Exercise |
Every entry below is to be returned unchanged. Images are not part of the copy.

* * * *

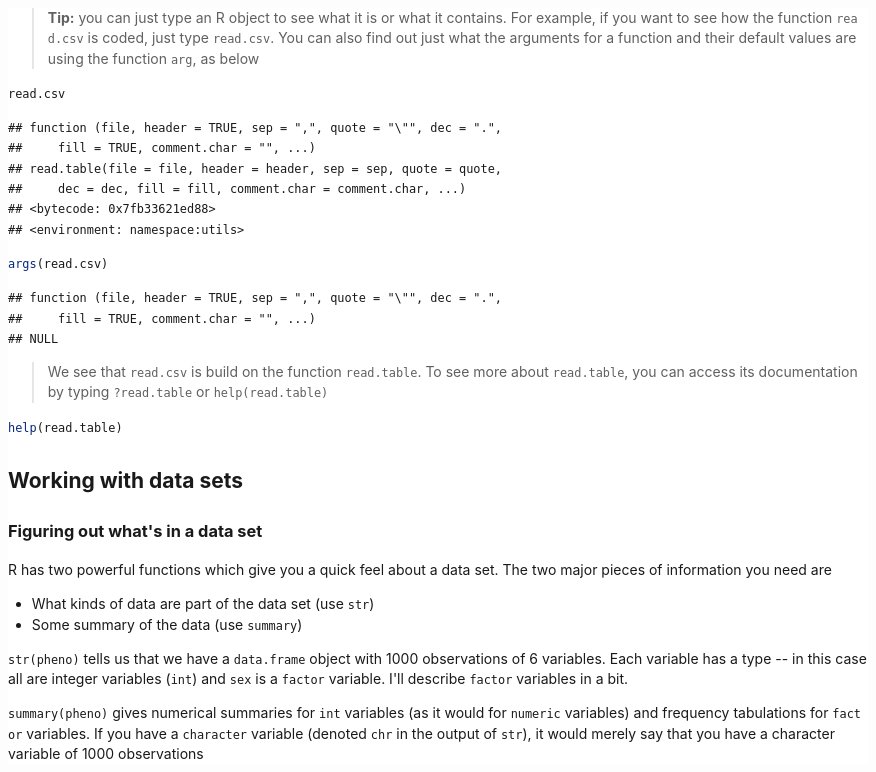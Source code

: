 
> __Tip:__ you can just type an R object to see what it is or what it
> contains. For example, if you want to see how the function `read.csv` is 
> coded, just type `read.csv`. You can also find out just what the arguments for
> a function and their default values are using the function `arg`, as below


```r
read.csv
```

```
## function (file, header = TRUE, sep = ",", quote = "\"", dec = ".", 
##     fill = TRUE, comment.char = "", ...) 
## read.table(file = file, header = header, sep = sep, quote = quote, 
##     dec = dec, fill = fill, comment.char = comment.char, ...)
## <bytecode: 0x7fb33621ed88>
## <environment: namespace:utils>
```

```r
args(read.csv)
```

```
## function (file, header = TRUE, sep = ",", quote = "\"", dec = ".", 
##     fill = TRUE, comment.char = "", ...) 
## NULL
```


> We see that `read.csv` is build on the function 
> `read.table`. To see more about `read.table`, you can access its documentation
> by typing `?read.table` or `help(read.table)`


```r
help(read.table)
```


## Working with data sets

### Figuring out what's in a data set

R has two powerful functions which give you a quick feel about a data set. The 
two major pieces of information you need are

+ What kinds of data are part of the data set (use `str`)
+ Some summary of the data (use `summary`)

`str(pheno)` tells us that we have a `data.frame` object with 1000 observations
of 6 variables. Each variable has a type -- in this case all are integer variables (`int`)
and `sex` is a `factor` variable. I'll describe `factor` variables in a bit.

`summary(pheno)` gives numerical summaries for `int` variables (as it would for `numeric` variables)
and frequency tabulations for `factor` variables. If you have a `character` variable (denoted `chr` in the output of `str`), it would merely say that you have a character variable of 1000 observations
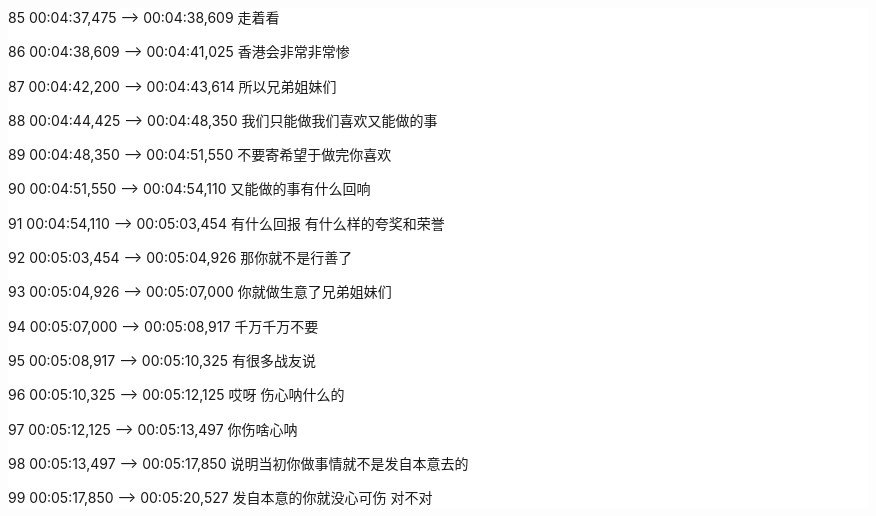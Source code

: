 85
00:04:37,475 –&gt; 00:04:38,609
走着看
 
86
00:04:38,609 –&gt; 00:04:41,025
香港会非常非常惨
 
87
00:04:42,200 –&gt; 00:04:43,614
所以兄弟姐妹们
 
88
00:04:44,425 –&gt; 00:04:48,350
我们只能做我们喜欢又能做的事
 
89
00:04:48,350 –&gt; 00:04:51,550
不要寄希望于做完你喜欢
 
90
00:04:51,550 –&gt; 00:04:54,110
又能做的事有什么回响
 
91
00:04:54,110 –&gt; 00:05:03,454
有什么回报 有什么样的夸奖和荣誉
 
92
00:05:03,454 –&gt; 00:05:04,926
那你就不是行善了
 
93
00:05:04,926 –&gt; 00:05:07,000
你就做生意了兄弟姐妹们
 
94
00:05:07,000 –&gt; 00:05:08,917
千万千万不要
 
95
00:05:08,917 –&gt; 00:05:10,325
有很多战友说
 
96
00:05:10,325 –&gt; 00:05:12,125
哎呀 伤心呐什么的
 
97
00:05:12,125 –&gt; 00:05:13,497
你伤啥心呐
 
98
00:05:13,497 –&gt; 00:05:17,850
说明当初你做事情就不是发自本意去的
 
99
00:05:17,850 –&gt; 00:05:20,527
发自本意的你就没心可伤 对不对
 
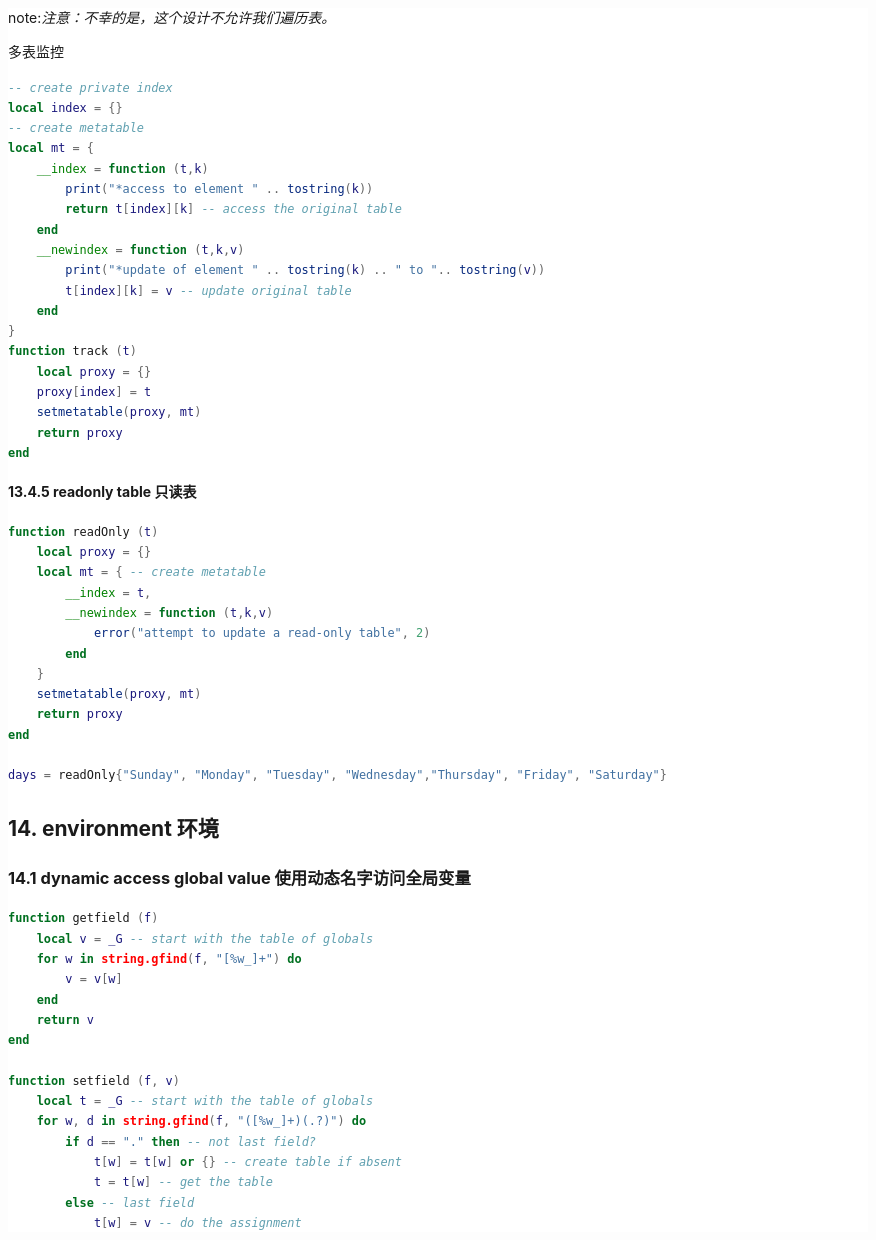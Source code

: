 note:*注意：不幸的是，这个设计不允许我们遍历表。*

多表监控

```lua
-- create private index
local index = {}
-- create metatable
local mt = {
    __index = function (t,k)
        print("*access to element " .. tostring(k))
        return t[index][k] -- access the original table
    end
    __newindex = function (t,k,v)
        print("*update of element " .. tostring(k) .. " to ".. tostring(v))
        t[index][k] = v -- update original table
    end
}
function track (t)
    local proxy = {}
    proxy[index] = t
    setmetatable(proxy, mt)
    return proxy
end
```

#### 13.4.5 readonly table 只读表

```lua
function readOnly (t)
    local proxy = {}
    local mt = { -- create metatable
        __index = t,
        __newindex = function (t,k,v)
            error("attempt to update a read-only table", 2)
        end
    }
    setmetatable(proxy, mt)
    return proxy
end

days = readOnly{"Sunday", "Monday", "Tuesday", "Wednesday","Thursday", "Friday", "Saturday"}
```

## 14. environment 环境

### 14.1 dynamic access global value 使用动态名字访问全局变量

```lua
function getfield (f)
    local v = _G -- start with the table of globals
    for w in string.gfind(f, "[%w_]+") do
        v = v[w]
    end
    return v
end

function setfield (f, v)
    local t = _G -- start with the table of globals
    for w, d in string.gfind(f, "([%w_]+)(.?)") do
        if d == "." then -- not last field?
            t[w] = t[w] or {} -- create table if absent
            t = t[w] -- get the table
        else -- last field
            t[w] = v -- do the assignment
```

* * * *

Completed task |
Source code

: 
> __Tip:__ you can just type an R object to see what it is or what it
> contains. For example, if you want to see how the function `read.csv` is 
> coded, just type `read.csv`. You can also find out just what the arguments for
> a function and their default values are using the function `arg`, as below


```r
read.csv
```

```
## function (file, header = TRUE, sep = ",", quote = "\"", dec = ".", 
##     fill = TRUE, comment.char = "", ...) 
## read.table(file = file, header = header, sep = sep, quote = quote, 
##     dec = dec, fill = fill, comment.char = comment.char, ...)
## <bytecode: 0x7fb33621ed88>
## <environment: namespace:utils>
```

```r
args(read.csv)
```

```
## function (file, header = TRUE, sep = ",", quote = "\"", dec = ".", 
##     fill = TRUE, comment.char = "", ...) 
## NULL
```


> We see that `read.csv` is build on the function 
> `read.table`. To see more about `read.table`, you can access its documentation
> by typing `?read.table` or `help(read.table)`


```r
help(read.table)
```


## Working with data sets

### Figuring out what's in a data set

R has two powerful functions which give you a quick feel about a data set. The 
two major pieces of information you need are

+ What kinds of data are part of the data set (use `str`)
+ Some summary of the data (use `summary`)

`str(pheno)` tells us that we have a `data.frame` object with 1000 observations
of 6 variables. Each variable has a type -- in this case all are integer variables (`int`)
and `sex` is a `factor` variable. I'll describe `factor` variables in a bit.

`summary(pheno)` gives numerical summaries for `int` variables (as it would for `numeric` variables)
and frequency tabulations for `factor` variables. If you have a `character` variable (denoted `chr` in the output of `str`), it would merely say that you have a character variable of 1000 observations
Source code

: 85
00:04:37,475 –&gt; 00:04:38,609
走着看
 
86
00:04:38,609 –&gt; 00:04:41,025
香港会非常非常惨
 
87
00:04:42,200 –&gt; 00:04:43,614
所以兄弟姐妹们
 
88
00:04:44,425 –&gt; 00:04:48,350
我们只能做我们喜欢又能做的事
 
89
00:04:48,350 –&gt; 00:04:51,550
不要寄希望于做完你喜欢
 
90
00:04:51,550 –&gt; 00:04:54,110
又能做的事有什么回响
 
91
00:04:54,110 –&gt; 00:05:03,454
有什么回报 有什么样的夸奖和荣誉
 
92
00:05:03,454 –&gt; 00:05:04,926
那你就不是行善了
 
93
00:05:04,926 –&gt; 00:05:07,000
你就做生意了兄弟姐妹们
 
94
00:05:07,000 –&gt; 00:05:08,917
千万千万不要
 
95
00:05:08,917 –&gt; 00:05:10,325
有很多战友说
 
96
00:05:10,325 –&gt; 00:05:12,125
哎呀 伤心呐什么的
 
97
00:05:12,125 –&gt; 00:05:13,497
你伤啥心呐
 
98
00:05:13,497 –&gt; 00:05:17,850
说明当初你做事情就不是发自本意去的
 
99
00:05:17,850 –&gt; 00:05:20,527
发自本意的你就没心可伤 对不对
 
Source code

: note:*注意：不幸的是，这个设计不允许我们遍历表。*

多表监控

```lua
-- create private index
local index = {}
-- create metatable
local mt = {
    __index = function (t,k)
        print("*access to element " .. tostring(k))
        return t[index][k] -- access the original table
    end
    __newindex = function (t,k,v)
        print("*update of element " .. tostring(k) .. " to ".. tostring(v))
        t[index][k] = v -- update original table
    end
}
function track (t)
    local proxy = {}
    proxy[index] = t
    setmetatable(proxy, mt)
    return proxy
end
```

#### 13.4.5 readonly table 只读表

```lua
function readOnly (t)
    local proxy = {}
    local mt = { -- create metatable
        __index = t,
        __newindex = function (t,k,v)
            error("attempt to update a read-only table", 2)
        end
    }
    setmetatable(proxy, mt)
    return proxy
end

days = readOnly{"Sunday", "Monday", "Tuesday", "Wednesday","Thursday", "Friday", "Saturday"}
```

## 14. environment 环境

### 14.1 dynamic access global value 使用动态名字访问全局变量

```lua
function getfield (f)
    local v = _G -- start with the table of globals
    for w in string.gfind(f, "[%w_]+") do
        v = v[w]
    end
    return v
end

function setfield (f, v)
    local t = _G -- start with the table of globals
    for w, d in string.gfind(f, "([%w_]+)(.?)") do
        if d == "." then -- not last field?
            t[w] = t[w] or {} -- create table if absent
            t = t[w] -- get the table
        else -- last field
            t[w] = v -- do the assignment
```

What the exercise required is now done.